With some reading around I found that :sup: would give proper html syntax that is "copy & paste safe" and gives the required visual representation in html:

RestructuredText:

the polygon area in km\ :sup:`2` while *f\_area* is the actual area

Result after copy & paste:

area is the polygon area in km2 while f_area is the actual area

While km2 is not as good as km^2 it preserves the meaning and layout better than whatever happens when using :math:.

While not exactly your initial proposal I would recommend using :sup: instead of :math: for all those inline "raised to the power" occasions.

Maybe there is an even better way to achieve this without breaking copy & paste?

KristofKoch avatar Feb 09 '23 19:02 KristofKoch

Do @joa-quim or @GenericMappingTools/gmt-docs have an opinion on :math: vs :sup:?

KristofKoch avatar Feb 11 '23 21:02 KristofKoch

Not in particular, but if it does it better for some purpose, I'm fine with it.

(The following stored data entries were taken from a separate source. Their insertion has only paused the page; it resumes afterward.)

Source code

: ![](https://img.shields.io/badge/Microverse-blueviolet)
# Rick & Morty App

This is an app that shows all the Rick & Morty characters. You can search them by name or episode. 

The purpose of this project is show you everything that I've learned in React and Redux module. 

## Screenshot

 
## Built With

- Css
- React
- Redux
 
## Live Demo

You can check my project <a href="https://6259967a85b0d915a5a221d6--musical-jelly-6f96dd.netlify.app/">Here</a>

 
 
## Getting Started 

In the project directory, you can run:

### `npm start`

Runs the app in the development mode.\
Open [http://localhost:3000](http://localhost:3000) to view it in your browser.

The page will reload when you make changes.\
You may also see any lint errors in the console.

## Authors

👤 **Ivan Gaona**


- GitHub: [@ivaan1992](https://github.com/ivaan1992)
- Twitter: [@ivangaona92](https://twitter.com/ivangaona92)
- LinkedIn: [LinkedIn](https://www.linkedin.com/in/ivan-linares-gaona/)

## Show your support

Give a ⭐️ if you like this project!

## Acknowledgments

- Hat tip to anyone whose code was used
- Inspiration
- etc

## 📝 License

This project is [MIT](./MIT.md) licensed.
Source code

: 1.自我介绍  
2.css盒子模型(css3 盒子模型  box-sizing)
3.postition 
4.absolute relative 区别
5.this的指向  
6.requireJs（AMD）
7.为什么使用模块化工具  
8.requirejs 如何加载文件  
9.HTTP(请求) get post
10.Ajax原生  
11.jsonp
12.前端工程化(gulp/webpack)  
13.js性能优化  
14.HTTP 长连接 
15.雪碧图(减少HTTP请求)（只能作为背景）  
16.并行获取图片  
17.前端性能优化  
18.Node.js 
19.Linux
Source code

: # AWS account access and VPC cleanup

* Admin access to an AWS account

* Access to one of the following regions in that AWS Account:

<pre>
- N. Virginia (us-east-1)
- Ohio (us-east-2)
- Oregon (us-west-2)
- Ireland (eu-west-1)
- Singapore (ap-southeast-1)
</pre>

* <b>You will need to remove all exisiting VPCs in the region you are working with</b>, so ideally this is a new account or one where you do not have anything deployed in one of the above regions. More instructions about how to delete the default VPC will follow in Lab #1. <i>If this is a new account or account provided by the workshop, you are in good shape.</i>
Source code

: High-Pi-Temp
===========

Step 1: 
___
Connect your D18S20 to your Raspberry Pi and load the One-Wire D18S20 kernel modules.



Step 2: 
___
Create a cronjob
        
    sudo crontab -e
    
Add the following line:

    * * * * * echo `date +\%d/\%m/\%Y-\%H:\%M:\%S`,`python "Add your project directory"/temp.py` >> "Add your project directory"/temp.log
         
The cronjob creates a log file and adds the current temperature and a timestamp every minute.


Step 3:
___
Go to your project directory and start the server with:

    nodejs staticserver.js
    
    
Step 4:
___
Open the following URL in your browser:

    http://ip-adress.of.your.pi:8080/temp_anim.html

joa-quim avatar Feb 11 '23 22:02 joa-quim

Do @joa-quim or @GenericMappingTools/gmt-docs have an opinion on :math: vs :sup:?

Looks good to me (had to look it up).

anbj avatar Feb 13 '23 12:02 anbj

Just looked at gmtmath after @KristofKoch work and it looks great! However, I also noticed we have a bunch of sub-scripts as well and these look odd as chi2, nu1. In fact, they should be :math: treated I think since we might as well use the Greek chi^2 and nu_1 when explaining what A and B are since statistics books and tables use those terms. Then for operators like BCDF the p and n should be italicised as variables. BITTEST seems to have a dangling n, The CHI** ops need Greek, COMB need subscripts on C, E* distros need greek lambda and so it goes down the list.